= Record set =
########

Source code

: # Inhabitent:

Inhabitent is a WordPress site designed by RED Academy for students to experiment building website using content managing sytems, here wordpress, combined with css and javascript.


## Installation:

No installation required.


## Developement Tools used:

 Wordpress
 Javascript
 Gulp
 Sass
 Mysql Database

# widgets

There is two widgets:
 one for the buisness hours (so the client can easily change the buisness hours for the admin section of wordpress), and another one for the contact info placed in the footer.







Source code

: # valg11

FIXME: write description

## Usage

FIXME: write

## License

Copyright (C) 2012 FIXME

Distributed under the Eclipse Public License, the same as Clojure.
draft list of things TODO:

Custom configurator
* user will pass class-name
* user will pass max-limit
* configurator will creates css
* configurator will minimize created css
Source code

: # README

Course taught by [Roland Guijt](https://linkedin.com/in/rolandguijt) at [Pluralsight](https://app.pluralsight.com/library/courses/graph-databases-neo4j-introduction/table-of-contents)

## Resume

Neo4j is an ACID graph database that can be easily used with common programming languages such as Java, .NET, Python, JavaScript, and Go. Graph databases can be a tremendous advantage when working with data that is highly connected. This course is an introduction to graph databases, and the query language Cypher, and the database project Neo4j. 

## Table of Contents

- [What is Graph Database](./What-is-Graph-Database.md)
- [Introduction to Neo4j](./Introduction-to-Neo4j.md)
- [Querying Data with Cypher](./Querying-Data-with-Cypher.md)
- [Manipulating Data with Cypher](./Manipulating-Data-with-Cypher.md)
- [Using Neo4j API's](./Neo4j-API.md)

########

= Exercise =
Scan the records above for the word "will" and return every line where it occurs.

= Solved exercise =
* user will pass class-name
* user will pass max-limit
* configurator will creates css
* configurator will minimize created css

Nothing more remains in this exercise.